• **YOUR ASSIGNMENT**:
Run through the records and, wherever a line holds the word "gcfs", return that line.

• **INPUT DATA**:
====================

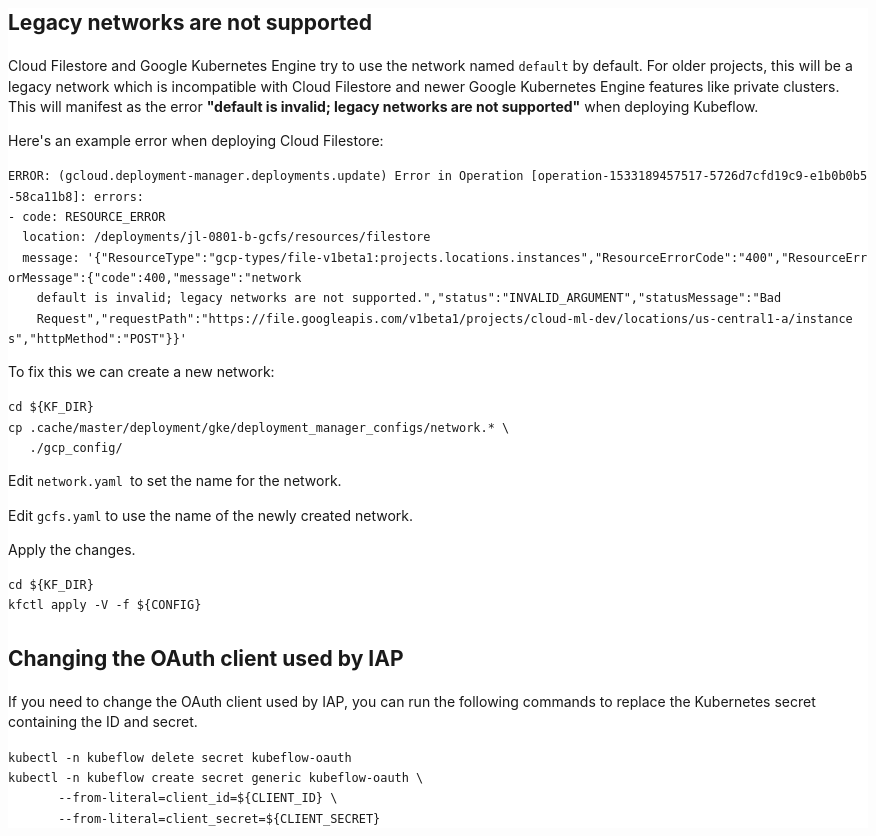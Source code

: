 
## Legacy networks are not supported

Cloud Filestore and Google Kubernetes Engine try to use the network named `default` by default. For older projects,
this will be a legacy network which is incompatible with Cloud Filestore and newer Google Kubernetes Engine features
like private clusters. This will
manifest as the error **"default is invalid; legacy networks are not supported"** when
deploying Kubeflow.

Here's an example error when deploying Cloud Filestore:

```
ERROR: (gcloud.deployment-manager.deployments.update) Error in Operation [operation-1533189457517-5726d7cfd19c9-e1b0b0b5-58ca11b8]: errors:
- code: RESOURCE_ERROR
  location: /deployments/jl-0801-b-gcfs/resources/filestore
  message: '{"ResourceType":"gcp-types/file-v1beta1:projects.locations.instances","ResourceErrorCode":"400","ResourceErrorMessage":{"code":400,"message":"network
    default is invalid; legacy networks are not supported.","status":"INVALID_ARGUMENT","statusMessage":"Bad
    Request","requestPath":"https://file.googleapis.com/v1beta1/projects/cloud-ml-dev/locations/us-central1-a/instances","httpMethod":"POST"}}'

```

To fix this we can create a new network:

```
cd ${KF_DIR}
cp .cache/master/deployment/gke/deployment_manager_configs/network.* \
   ./gcp_config/
```

Edit `network.yaml `to set the name for the network.

Edit `gcfs.yaml` to use the name of the newly created network.

Apply the changes.

```
cd ${KF_DIR}
kfctl apply -V -f ${CONFIG}
```



## Changing the OAuth client used by IAP

If you need to change the OAuth client used by IAP, you can run the following commands
to replace the Kubernetes secret containing the ID and secret.

```
kubectl -n kubeflow delete secret kubeflow-oauth
kubectl -n kubeflow create secret generic kubeflow-oauth \
       --from-literal=client_id=${CLIENT_ID} \
       --from-literal=client_secret=${CLIENT_SECRET}
```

====================

• **SOLUTION FOR THIS TASK**:
  location: /deployments/jl-0801-b-gcfs/resources/filestore
Edit `gcfs.yaml` to use the name of the newly created network.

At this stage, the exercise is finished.